Outro ponto absurdo do projeto é o que determina que os membros dos Conselhos de Administração das Estatais não poderão possuir sequer filiação sindical em período inferior a 1 ano antes da data da nomeação (Art.16, § 2°, c). Quem quiser ser representante dos trabalhadores no Conselho de Administração não poderá ser sindicalizado e, pior, deverá comprovar já ter ocupado cargos na gestão superior da empresa (Art.16, § 5°, c). Desta forma só ex-diretores ou ex-conselheiros poderão ser eleitos representantes dos/as trabalhadores/ as – uma verdadeira inversão de valores.

Tão prejudicial quanto o conteúdo do PLS 555, é a forma como este tem sido encaminhado pelos legisladores. Fruto de acordo entre presidentes da Câmara e do Senado, não passou pelas comissões das casas, tramita em regime de urgência e está prestes a ser aprovado em tempo recorde, impedindo maiores debates e a participação dos trabalhadores/as, contando apenas com o lobby do setor financeiro.

Além disso, há muitas emendas que podem tornar o projeto ainda pior.

Outro exemplo deste desvirtuamento da legislatura é o PL 4.330, atualmente PLC 30, que escancara a terceirização em todos os níveis e praticamente decreta o fim da CLT.

Apesar dessa ofensiva por parte do legislativo, alguns parlamentares ainda se encontram ao lado dos trabalhadores/as e têm tentado fazer com que estes ataques frontais aos direitos trabalhistas e às empresas estatais passem por um democrático processo de discussão. É o caso do senador Paulo Paim e da deputada federal Érika Kokay, entre outros.

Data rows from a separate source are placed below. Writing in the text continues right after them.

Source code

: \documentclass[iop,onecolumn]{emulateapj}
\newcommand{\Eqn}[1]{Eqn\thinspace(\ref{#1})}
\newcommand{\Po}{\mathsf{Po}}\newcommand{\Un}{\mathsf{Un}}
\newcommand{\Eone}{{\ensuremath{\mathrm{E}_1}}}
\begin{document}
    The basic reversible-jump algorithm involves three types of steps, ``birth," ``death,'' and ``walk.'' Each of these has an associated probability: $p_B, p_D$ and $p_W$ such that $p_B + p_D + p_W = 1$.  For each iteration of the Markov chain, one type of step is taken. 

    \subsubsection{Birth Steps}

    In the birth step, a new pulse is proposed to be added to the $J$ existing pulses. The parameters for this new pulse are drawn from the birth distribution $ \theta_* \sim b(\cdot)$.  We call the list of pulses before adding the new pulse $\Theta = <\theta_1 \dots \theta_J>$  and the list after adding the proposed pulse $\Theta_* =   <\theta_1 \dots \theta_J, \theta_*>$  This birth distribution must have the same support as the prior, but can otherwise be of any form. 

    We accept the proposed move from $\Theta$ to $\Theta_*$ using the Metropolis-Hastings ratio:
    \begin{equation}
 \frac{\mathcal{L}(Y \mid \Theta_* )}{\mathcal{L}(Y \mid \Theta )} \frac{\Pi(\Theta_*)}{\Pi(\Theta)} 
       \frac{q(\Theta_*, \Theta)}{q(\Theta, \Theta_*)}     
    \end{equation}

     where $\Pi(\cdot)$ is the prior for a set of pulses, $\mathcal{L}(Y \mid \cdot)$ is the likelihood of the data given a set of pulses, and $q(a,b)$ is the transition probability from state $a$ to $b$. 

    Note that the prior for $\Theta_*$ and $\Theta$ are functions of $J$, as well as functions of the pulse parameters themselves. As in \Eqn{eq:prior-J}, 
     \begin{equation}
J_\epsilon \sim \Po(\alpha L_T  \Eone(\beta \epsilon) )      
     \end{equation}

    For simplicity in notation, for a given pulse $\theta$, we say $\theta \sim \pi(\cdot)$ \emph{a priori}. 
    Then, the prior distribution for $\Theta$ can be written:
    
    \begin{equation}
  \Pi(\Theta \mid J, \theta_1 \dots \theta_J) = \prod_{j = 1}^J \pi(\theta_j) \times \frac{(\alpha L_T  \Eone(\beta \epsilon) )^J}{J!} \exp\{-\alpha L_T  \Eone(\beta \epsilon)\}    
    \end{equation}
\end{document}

Diante desse gravíssimo quadro, o momento é de mobilização da classe trabalhadora, não apenas contra o PLS 555, mas contra todas as ofensivas lançadas por aqueles/as que deveriam legislar em prol do país e não de seus interesses pessoais.

É hora de nos levantarmos em defesa das nossas empresas estatais e lutarmos diuturnamente contra a sanha privatista e entreguista do patrimônio nacional!